Financial Report by David Thomas

Vicky with two members of staff.

Vicky with two members of staff

It is pleasing to report that, thanks to you, our loyal supporters, the Trust's income from legacies and donations has been coming quite close to covering the monthly funding needs of the Home in Peru. We have been helped in this because we send funds in US dollars, and every pound of donation is currently worth almost 2 dollars. We cannot expect that the exchange rate will always be so favourable to us, so there can be no relaxation of fund-raising efforts. We have been fortunate in recent months to receive contributions from a number of special fund-raising activities, notably including a sponsored sky-dive by volunteer Danielle Welburn and a group of her friends and supporters in Yorkshire. Well done to them, and thank you to all our other donors. The second move of the Home in less than 2 years has been a financial as well as an organisational and emotional strain, but the Committee in Piura has done a magnificent job of keeping the Home running without calling on the Trust for major additional financial support. This has meant that the Trust has kept its reserves at a level that will allow the Trustees to support the Piura Committee in their plans to move the Home out of rented accommodation and into a purpose-built property to give the Home the long term stability it needs. As and when the Trust provides funds for the construction, the Trustees will take steps to ensure that this important grant is permanently applied for the benefit of Anita's children. This project will make considerable inroads into the financial reserves that guarantee uninterrupted support for the Home. We shall then be more than ever dependent on the regular monthly flow of donations from our loyal supporters.

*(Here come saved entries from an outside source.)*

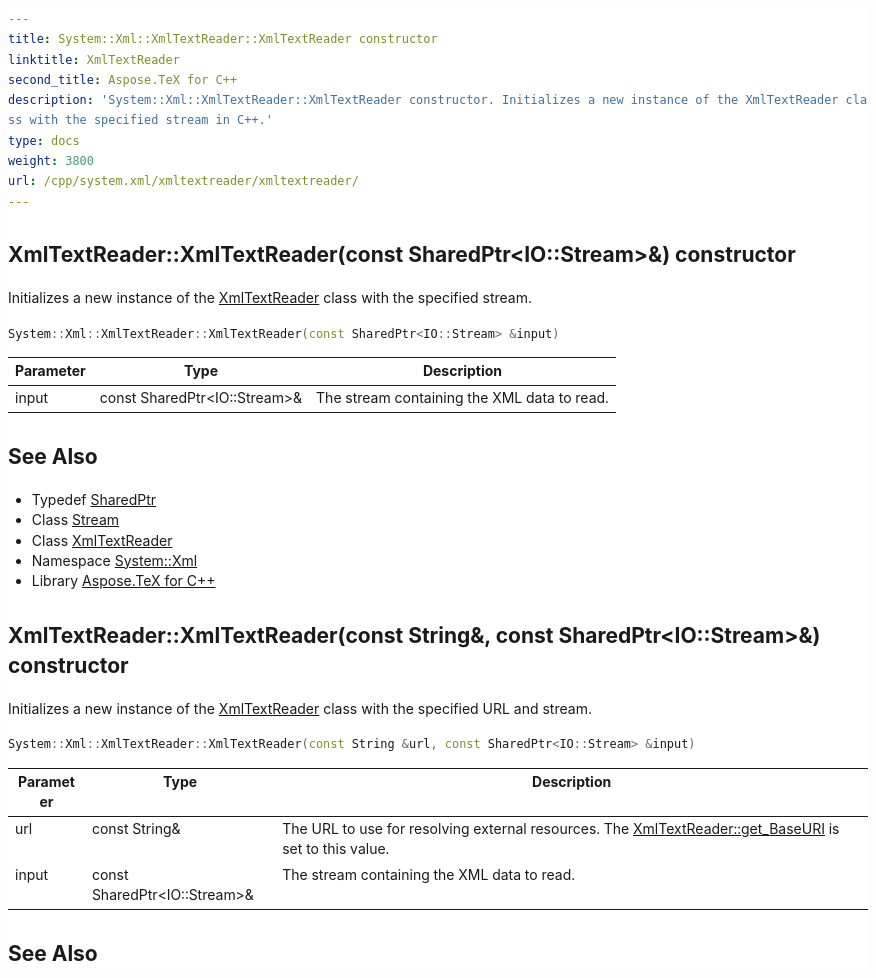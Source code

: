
 ```yaml
---
title: System::Xml::XmlTextReader::XmlTextReader constructor
linktitle: XmlTextReader
second_title: Aspose.TeX for C++
description: 'System::Xml::XmlTextReader::XmlTextReader constructor. Initializes a new instance of the XmlTextReader class with the specified stream in C++.'
type: docs
weight: 3800
url: /cpp/system.xml/xmltextreader/xmltextreader/
---
```

## XmlTextReader::XmlTextReader(const SharedPtr\<IO::Stream\>\&) constructor


Initializes a new instance of the [XmlTextReader](../) class with the specified stream.

```cpp
System::Xml::XmlTextReader::XmlTextReader(const SharedPtr<IO::Stream> &input)
```


| Parameter | Type | Description |
| --- | --- | --- |
| input | const SharedPtr\<IO::Stream\>\& | The stream containing the XML data to read. |

## See Also

* Typedef [SharedPtr](../../../system/sharedptr/)
* Class [Stream](../../../system.io/stream/)
* Class [XmlTextReader](../)
* Namespace [System::Xml](../../)
* Library [Aspose.TeX for C++](../../../)
## XmlTextReader::XmlTextReader(const String\&, const SharedPtr\<IO::Stream\>\&) constructor


Initializes a new instance of the [XmlTextReader](../) class with the specified URL and stream.

```cpp
System::Xml::XmlTextReader::XmlTextReader(const String &url, const SharedPtr<IO::Stream> &input)
```


| Parameter | Type | Description |
| --- | --- | --- |
| url | const String\& | The URL to use for resolving external resources. The [XmlTextReader::get_BaseURI](../get_baseuri/) is set to this value. |
| input | const SharedPtr\<IO::Stream\>\& | The stream containing the XML data to read. |

## See Also
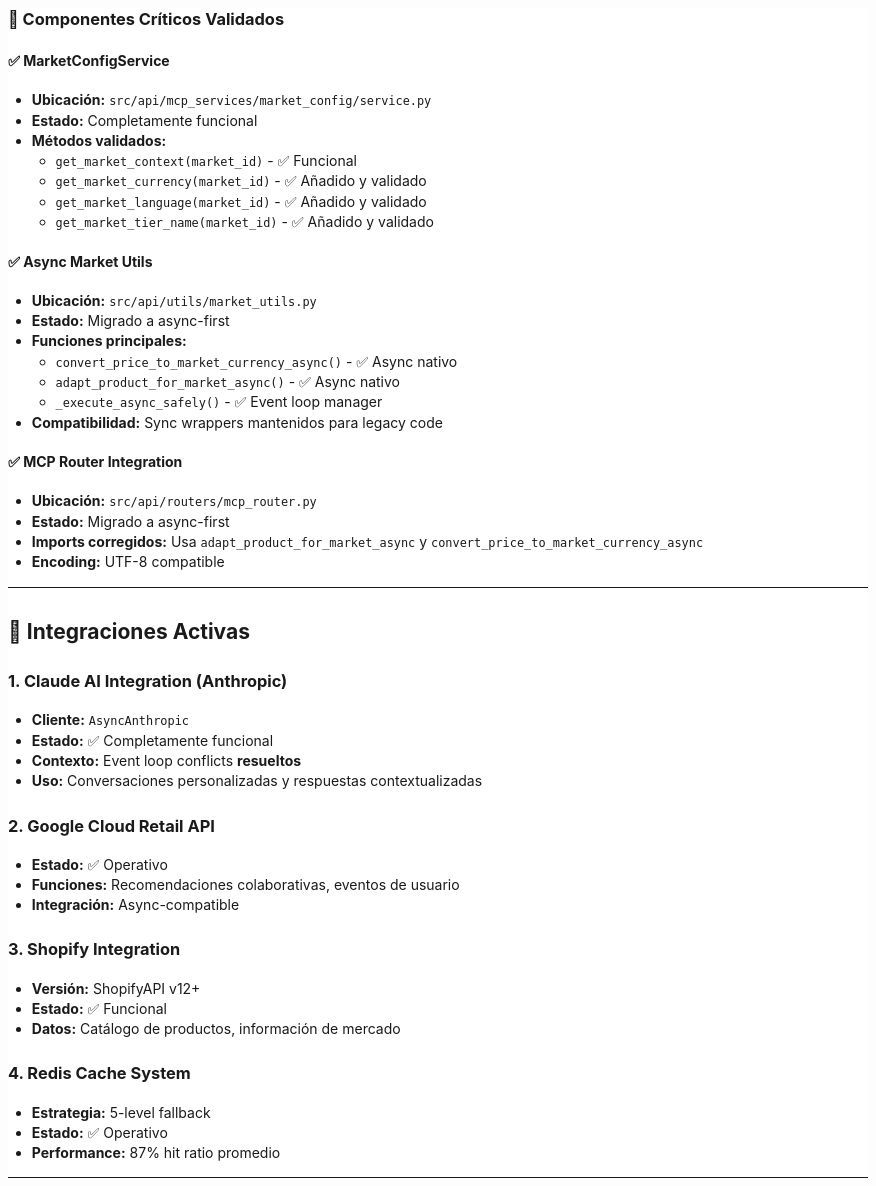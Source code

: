 ### 🎯 Componentes Críticos Validados

#### ✅ **MarketConfigService** 
- **Ubicación:** `src/api/mcp_services/market_config/service.py`
- **Estado:** Completamente funcional
- **Métodos validados:**
  - `get_market_context(market_id)` - ✅ Funcional
  - `get_market_currency(market_id)` - ✅ Añadido y validado
  - `get_market_language(market_id)` - ✅ Añadido y validado
  - `get_market_tier_name(market_id)` - ✅ Añadido y validado

#### ✅ **Async Market Utils**
- **Ubicación:** `src/api/utils/market_utils.py`
- **Estado:** Migrado a async-first
- **Funciones principales:**
  - `convert_price_to_market_currency_async()` - ✅ Async nativo
  - `adapt_product_for_market_async()` - ✅ Async nativo
  - `_execute_async_safely()` - ✅ Event loop manager
- **Compatibilidad:** Sync wrappers mantenidos para legacy code

#### ✅ **MCP Router Integration**
- **Ubicación:** `src/api/routers/mcp_router.py`
- **Estado:** Migrado a async-first
- **Imports corregidos:** Usa `adapt_product_for_market_async` y `convert_price_to_market_currency_async`
- **Encoding:** UTF-8 compatible

---

## 🚀 Integraciones Activas

### 1. **Claude AI Integration (Anthropic)**
- **Cliente:** `AsyncAnthropic` 
- **Estado:** ✅ Completamente funcional
- **Contexto:** Event loop conflicts **resueltos**
- **Uso:** Conversaciones personalizadas y respuestas contextualizadas

### 2. **Google Cloud Retail API**
- **Estado:** ✅ Operativo
- **Funciones:** Recomendaciones colaborativas, eventos de usuario
- **Integración:** Async-compatible

### 3. **Shopify Integration**
- **Versión:** ShopifyAPI v12+
- **Estado:** ✅ Funcional
- **Datos:** Catálogo de productos, información de mercado

### 4. **Redis Cache System**
- **Estrategia:** 5-level fallback
- **Estado:** ✅ Operativo
- **Performance:** 87% hit ratio promedio

---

STOP PRESS - News From the Home

Maria Angelicaaged 3 has just arrived at the Home. She is a twin and has severe cerebral palsy. Her mother is 19 years old and their father was shot dead by the police. Ronni is 19 and has been in the Home for several years with extreme physical and mental disabilities. With help from the staff and the physiotherapist he can communicate through gestures, and with language therapy is developing speech. He is desperately in need of a new wheelchair which has to be specially adapted. This chair will cost in the region of one thousand dollars (about £500) and will have to come from Lima. It would be wonderful if one of you could donate this chair to Ronni and perhaps help him with his other physical needs through our Support a Child scheme. He loves music.